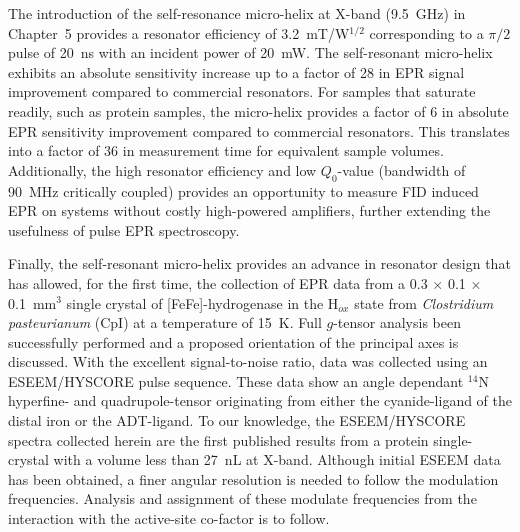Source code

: The introduction of the self-resonance micro-helix at X-band (9.5~GHz) in Chapter~5 provides a resonator efficiency of 3.2~mT/W$^{1/2}$ corresponding to a $\pi/2$ pulse of 20~ns with an incident power of 20~mW. The self-resonant micro-helix exhibits an absolute sensitivity increase up to a factor of 28 in EPR signal improvement compared to commercial resonators. For samples that saturate readily, such as protein samples, the micro-helix provides a factor of 6 in absolute EPR sensitivity improvement compared to commercial resonators. This translates into a factor of 36 in measurement time for equivalent sample volumes. Additionally, the high resonator efficiency and low $Q_0$-value (bandwidth of 90~MHz critically coupled) provides an opportunity to measure FID induced EPR on systems without costly high-powered amplifiers, further extending the usefulness of pulse EPR spectroscopy.

Finally, the self-resonant micro-helix provides an advance in resonator design that has allowed, for the first time, the collection of EPR data from a 0.3 $\times$ 0.1 $\times$ 0.1~mm$^3$ single crystal of [FeFe]-hydrogenase in the H$_{ox}$ state from {\em Clostridium pasteurianum} (CpI) at a temperature of 15~K. Full $g$-tensor analysis been successfully performed and a proposed orientation of the principal axes is discussed. With the excellent signal-to-noise ratio, data was collected using an ESEEM/HYSCORE pulse sequence. These data show an angle dependant $^{14}$N hyperfine- and quadrupole-tensor originating from either the cyanide-ligand of the distal iron or the ADT-ligand.  To our knowledge, the ESEEM/HYSCORE spectra collected herein are the first published results from a protein single-crystal with a volume less than 27~nL at X-band. Although initial ESEEM data has been obtained, a finer angular resolution is needed to follow the modulation frequencies. Analysis and assignment of these modulate frequencies from the interaction with the active-site co-factor is to follow. 

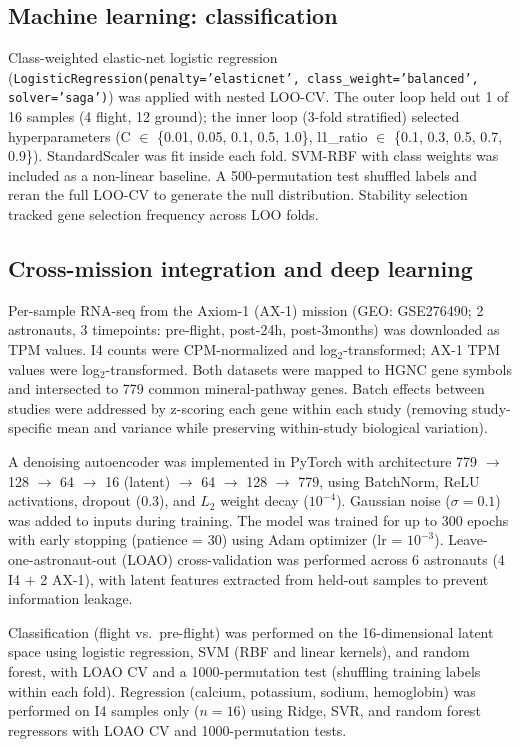 \documentclass[11pt,a4paper]{article}
\begin{document}
\subsection{Machine learning: classification}

Class-weighted elastic-net logistic regression (\texttt{LogisticRegression(penalty='elasticnet', class\_weight='balanced', solver='saga')}) was applied with nested LOO-CV. The outer loop held out 1 of 16 samples (4 flight, 12 ground); the inner loop (3-fold stratified) selected hyperparameters (C $\in$ \{0.01, 0.05, 0.1, 0.5, 1.0\}, l1\_ratio $\in$ \{0.1, 0.3, 0.5, 0.7, 0.9\}). StandardScaler was fit inside each fold. SVM-RBF with class weights was included as a non-linear baseline. A 500-permutation test shuffled labels and reran the full LOO-CV to generate the null distribution. Stability selection tracked gene selection frequency across LOO folds.

\subsection{Cross-mission integration and deep learning}

Per-sample RNA-seq from the Axiom-1 (AX-1) mission (GEO: GSE276490; 2 astronauts, 3 timepoints: pre-flight, post-24h, post-3months) was downloaded as TPM values. I4 counts were CPM-normalized and log$_2$-transformed; AX-1 TPM values were log$_2$-transformed. Both datasets were mapped to HGNC gene symbols and intersected to 779 common mineral-pathway genes. Batch effects between studies were addressed by z-scoring each gene within each study (removing study-specific mean and variance while preserving within-study biological variation).

A denoising autoencoder was implemented in PyTorch with architecture 779 $\to$ 128 $\to$ 64 $\to$ 16 (latent) $\to$ 64 $\to$ 128 $\to$ 779, using BatchNorm, ReLU activations, dropout (0.3), and $L_2$ weight decay ($10^{-4}$). Gaussian noise ($\sigma = 0.1$) was added to inputs during training. The model was trained for up to 300 epochs with early stopping (patience = 30) using Adam optimizer (lr = $10^{-3}$). Leave-one-astronaut-out (LOAO) cross-validation was performed across 6 astronauts (4 I4 + 2 AX-1), with latent features extracted from held-out samples to prevent information leakage.

Classification (flight vs.\ pre-flight) was performed on the 16-dimensional latent space using logistic regression, SVM (RBF and linear kernels), and random forest, with LOAO CV and a 1000-permutation test (shuffling training labels within each fold). Regression (calcium, potassium, sodium, hemoglobin) was performed on I4 samples only ($n = 16$) using Ridge, SVR, and random forest regressors with LOAO CV and 1000-permutation tests.
\end{document}
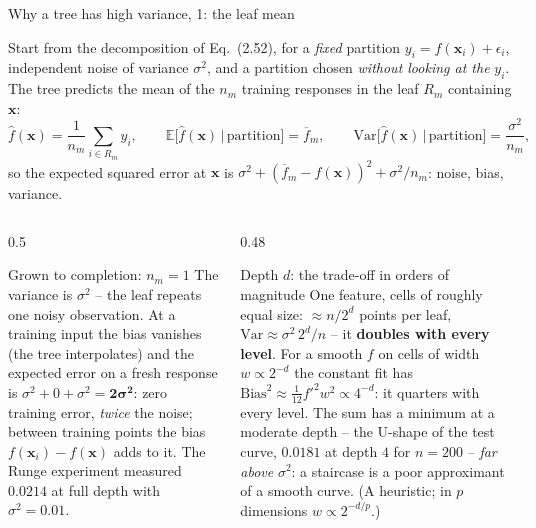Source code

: \documentclass[10pt,aspectratio=169]{beamer}
\begin{document}
\begin{frame}{Why a tree has high variance, 1: the leaf mean}
\footnotesize\setlength{\abovedisplayskip}{3pt}\setlength{\belowdisplayskip}{3pt}
\begin{block}{Start from the decomposition of Eq.~(2.52), for a \emph{fixed} partition}
$y_i=f(\bm{x}_i)+\epsilon_i$, independent noise of variance $\sigma^2$, and a
partition chosen \emph{without looking at the} $y_i$.  The tree predicts the
mean of the $n_m$ training responses in the leaf $R_m$ containing $\bm{x}$:
\[
  \hat f(\bm{x})=\frac1{n_m}\sum_{i\in R_m}y_i,\qquad
  \mathbb{E}\bigl[\hat f(\bm{x})\,\big|\,\text{partition}\bigr]=\overline{f}_m,\qquad
  \mathrm{Var}\bigl[\hat f(\bm{x})\,\big|\,\text{partition}\bigr]=\frac{\sigma^2}{n_m},
\]
so the expected squared error at $\bm{x}$ is
$\sigma^2+(\overline{f}_m-f(\bm{x}))^2+\sigma^2/n_m$: noise, bias, variance.
\end{block}
\begin{columns}[T]
\begin{column}{0.5\textwidth}
\begin{block}{Grown to completion: $n_m=1$}
The variance is $\sigma^2$ -- the leaf repeats one noisy observation.  At a
training input the bias vanishes (the tree interpolates) and the expected
error on a fresh response is $\sigma^2+0+\sigma^2=\mathbf{2\sigma^2}$: zero
training error, \emph{twice} the noise; between training points the bias
$f(\bm{x}_i)-f(\bm{x})$ adds to it.  The Runge experiment measured $0.0214$
at full depth with $\sigma^2=0.01$.
\end{block}
\end{column}
\begin{column}{0.48\textwidth}
\begin{block}{Depth $d$: the trade-off in orders of magnitude}
One feature, cells of roughly equal size: $\approx n/2^d$ points per leaf,
$\mathrm{Var}\approx\sigma^2\,2^d/n$ -- it \textbf{doubles with every
level}.  For a smooth $f$ on cells of width $w\propto2^{-d}$ the constant
fit has $\mathrm{Bias}^2\approx\tfrac1{12}f'^2w^2\propto4^{-d}$: it quarters
with every level.  The sum has a minimum at a moderate depth -- the U-shape
of the test curve, $0.0181$ at depth $4$ for $n=200$ -- \emph{far above}
$\sigma^2$: a staircase is a poor approximant of a smooth curve.  (A
heuristic; in $p$ dimensions $w\propto2^{-d/p}$.)
\end{block}
\end{column}
\end{columns}
\end{frame}
\end{document}
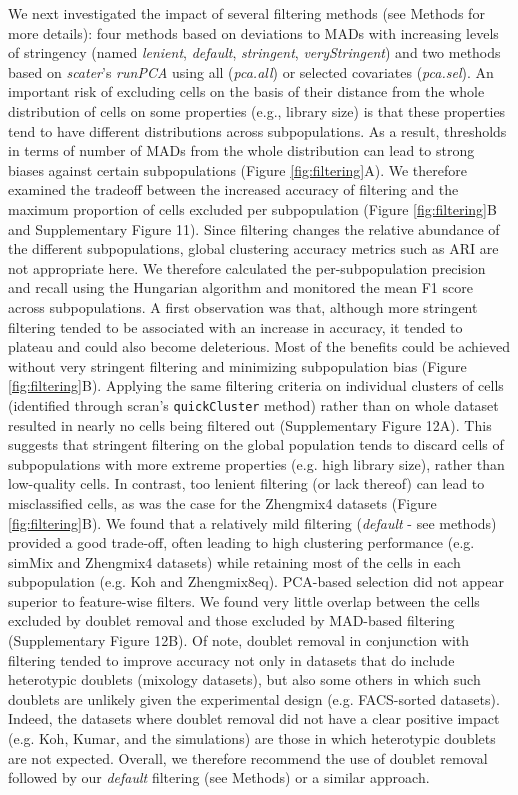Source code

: \documentclass{bmcart}
\begin{document}
{\color{red}We next investigated the impact of several filtering methods (see Methods for more details): four methods based on deviations to MADs with increasing levels of stringency (named \textit{lenient}, \textit{default}, \textit{stringent}, \textit{veryStringent}) and two methods based on \textit{scater}'s \textit{runPCA} using all (\textit{pca.all}) or selected covariates (\textit{pca.sel})}. An important risk of excluding cells on the basis of their distance from the whole distribution of cells on some properties (e.g., library size) is that these properties tend to have different distributions across subpopulations. As a result, thresholds in terms of number of MADs from the whole distribution can lead to strong biases against certain subpopulations (Figure \ref{fig:filtering}A). We therefore examined the tradeoff between the increased accuracy of filtering and the maximum proportion of cells excluded per subpopulation (Figure \ref{fig:filtering}B and Supplementary Figure 11). Since filtering changes the relative abundance of the different subpopulations, global clustering accuracy metrics such as ARI are not appropriate here. We therefore calculated the per-subpopulation precision and recall using the Hungarian algorithm \cite{kuhnHungarianMethod1955} and monitored the mean F1 score {\color{red}across subpopulations. A first observation was that, although more stringent filtering tended to be associated with an increase in accuracy, it tended to plateau and could also become deleterious. Most of the benefits could be achieved without very stringent filtering and minimizing subpopulation bias (Figure \ref{fig:filtering}B). Applying the same filtering criteria on individual clusters of cells (identified through scran's \texttt{quickCluster} method) rather than on whole dataset resulted in nearly no cells being filtered out (Supplementary Figure 12A). This suggests that stringent filtering on the global population tends to discard cells of subpopulations with more extreme properties (e.g. high library size), rather than low-quality cells. In contrast, too lenient filtering (or lack thereof) can lead to misclassified cells, as was the case for the Zhengmix4 datasets (Figure \ref{fig:filtering}B). We found that a relatively mild filtering (\textit{default} - see methods) provided a good trade-off, often leading to high clustering performance (e.g. simMix and Zhengmix4 datasets) while retaining most of the cells in each subpopulation (e.g. Koh and Zhengmix8eq). PCA-based selection did not appear superior to feature-wise filters. We found very little overlap between the cells excluded by doublet removal and those excluded by MAD-based filtering (Supplementary Figure 12B). Of note, doublet removal in conjunction with filtering tended to improve accuracy not only in datasets that do include heterotypic doublets (mixology datasets), but also some others in which such doublets are unlikely given the experimental design (e.g. FACS-sorted datasets). Indeed, the datasets where doublet removal did not have a clear positive impact (e.g. Koh, Kumar, and the simulations) are those in which heterotypic doublets are not expected. Overall, we therefore recommend the use of doublet removal followed by our \textit{default} filtering (see Methods) or a similar approach.}
\end{document}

WORK TASK:
Can you repeat, word for word, every line above from the one containing "variance $\sigma^2$, and a" down to the one containing "so the expected", including both?

EXERCISE SOLUTION:
$y_i=f(\bm{x}_i)+\epsilon_i$, independent noise of variance $\sigma^2$, and a
partition chosen \emph{without looking at the} $y_i$.  The tree predicts the
mean of the $n_m$ training responses in the leaf $R_m$ containing $\bm{x}$:
\[
  \hat f(\bm{x})=\frac1{n_m}\sum_{i\in R_m}y_i,\qquad
  \mathbb{E}\bigl[\hat f(\bm{x})\,\big|\,\text{partition}\bigr]=\overline{f}_m,\qquad
  \mathrm{Var}\bigl[\hat f(\bm{x})\,\big|\,\text{partition}\bigr]=\frac{\sigma^2}{n_m},
\]
so the expected squared error at $\bm{x}$ is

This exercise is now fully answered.